10 Things Missing from Google Chrome OS

By Don Reisinger  |  Posted 2009-11-23 Print this article Print

News Analysis: Google's Chrome OS might not be the most viable operating system for every user, but it's certainly capturing significant attention. It has several neat features. But Chrome OS is also missing some important elements that it should have if it is going to win acceptance beyond the niche market of netbook users willing to rely on the Web for most of their computing needs.

After a relatively long wait, Google has finally shown off what it plans to achieve with Chrome OS. The operating system, which is designed specifically for netbooks, is already being heralded as one of Google's finest achievements. And although it won't be available for about a year, it's still making some folks look forward to what the future might hold.

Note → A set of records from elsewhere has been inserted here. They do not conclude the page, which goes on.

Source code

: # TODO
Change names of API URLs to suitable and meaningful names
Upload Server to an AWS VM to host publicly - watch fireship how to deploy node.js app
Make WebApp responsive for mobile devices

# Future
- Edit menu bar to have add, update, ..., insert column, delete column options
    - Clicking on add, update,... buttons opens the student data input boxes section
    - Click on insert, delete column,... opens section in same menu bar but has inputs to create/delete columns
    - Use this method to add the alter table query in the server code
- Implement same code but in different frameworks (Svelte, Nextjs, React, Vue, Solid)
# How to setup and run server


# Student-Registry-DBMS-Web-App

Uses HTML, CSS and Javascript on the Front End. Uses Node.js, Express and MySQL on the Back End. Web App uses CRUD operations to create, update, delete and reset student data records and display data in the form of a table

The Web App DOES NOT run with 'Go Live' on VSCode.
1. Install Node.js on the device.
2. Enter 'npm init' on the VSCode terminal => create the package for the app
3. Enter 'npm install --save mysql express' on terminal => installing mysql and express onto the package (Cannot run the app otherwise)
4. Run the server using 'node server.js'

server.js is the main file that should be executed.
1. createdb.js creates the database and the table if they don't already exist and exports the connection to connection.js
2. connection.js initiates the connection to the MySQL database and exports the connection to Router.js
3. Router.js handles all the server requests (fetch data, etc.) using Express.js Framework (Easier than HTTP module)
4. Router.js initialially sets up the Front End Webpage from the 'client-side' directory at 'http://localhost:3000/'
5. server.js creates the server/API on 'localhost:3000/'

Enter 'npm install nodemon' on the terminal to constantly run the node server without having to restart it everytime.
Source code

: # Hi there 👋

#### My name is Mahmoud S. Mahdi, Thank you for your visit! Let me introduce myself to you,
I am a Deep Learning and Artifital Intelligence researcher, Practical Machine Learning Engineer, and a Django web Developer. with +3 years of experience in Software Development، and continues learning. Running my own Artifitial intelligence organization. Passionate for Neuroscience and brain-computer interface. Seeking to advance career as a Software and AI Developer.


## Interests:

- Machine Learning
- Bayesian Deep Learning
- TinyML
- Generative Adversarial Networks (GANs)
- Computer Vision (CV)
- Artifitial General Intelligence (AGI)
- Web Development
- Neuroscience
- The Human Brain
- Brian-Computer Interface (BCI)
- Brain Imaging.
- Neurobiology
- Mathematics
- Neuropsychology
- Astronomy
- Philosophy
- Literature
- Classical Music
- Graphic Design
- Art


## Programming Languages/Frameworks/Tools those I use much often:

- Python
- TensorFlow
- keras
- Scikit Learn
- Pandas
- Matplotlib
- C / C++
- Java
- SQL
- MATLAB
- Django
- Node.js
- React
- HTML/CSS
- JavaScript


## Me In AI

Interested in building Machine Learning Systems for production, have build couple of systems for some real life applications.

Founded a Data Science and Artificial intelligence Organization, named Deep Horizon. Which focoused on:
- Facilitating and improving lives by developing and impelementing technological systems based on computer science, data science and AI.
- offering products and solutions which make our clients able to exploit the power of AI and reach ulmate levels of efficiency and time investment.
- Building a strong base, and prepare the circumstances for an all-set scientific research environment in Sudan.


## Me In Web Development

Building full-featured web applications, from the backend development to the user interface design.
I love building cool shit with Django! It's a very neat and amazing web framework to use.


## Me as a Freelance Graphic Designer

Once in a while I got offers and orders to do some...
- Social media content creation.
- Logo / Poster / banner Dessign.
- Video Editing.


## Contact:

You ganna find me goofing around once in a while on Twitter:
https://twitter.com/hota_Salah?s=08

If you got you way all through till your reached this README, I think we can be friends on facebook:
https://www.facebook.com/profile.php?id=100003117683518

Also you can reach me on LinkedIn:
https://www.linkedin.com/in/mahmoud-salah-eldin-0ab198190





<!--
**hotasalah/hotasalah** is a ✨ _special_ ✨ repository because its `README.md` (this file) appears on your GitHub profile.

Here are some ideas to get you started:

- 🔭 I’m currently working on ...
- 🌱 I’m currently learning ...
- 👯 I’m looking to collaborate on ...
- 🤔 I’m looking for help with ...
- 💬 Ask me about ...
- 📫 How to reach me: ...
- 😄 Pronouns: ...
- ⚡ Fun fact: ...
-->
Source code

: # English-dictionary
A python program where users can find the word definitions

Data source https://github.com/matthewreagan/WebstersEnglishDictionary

But not everything in Chrome OS should be celebrated. Google's operating system is missing several key features. It's also unlikely to adequately satisfy all desires. Worst of all, there's no telling whether it will provide an experience that consumers, developers or the corporate world will be happy with. At this point, the operating system's value is very much an unknown quantity.

Realizing that, let's take a look at 10 things that, so far, Google's Chrome OS is missing.

1. Sorry, enterprise, this isn't for you

When Google previewed Chrome OS Nov. 19, any company waiting to see if the search giant's operating system would be able to address corporate needs was left without much hope. Chrome OS is designed specifically for the consumer. It's not the corporate device that so many users had hoped for. In fact, a recent report from an IDC analyst suggests that Chrome OS is still 10 years away from widespread enterprise adoption.

2. Local storage, anyone?

Chrome OS is designed to store any and all content in the cloud. Those looking forward to a future dominated by cloud storage may be happy to hear that. However, those who want to have ready access to content locally might not. Cloud storage is certainly compelling, but for many, it's a backup solution, not a primary storage function.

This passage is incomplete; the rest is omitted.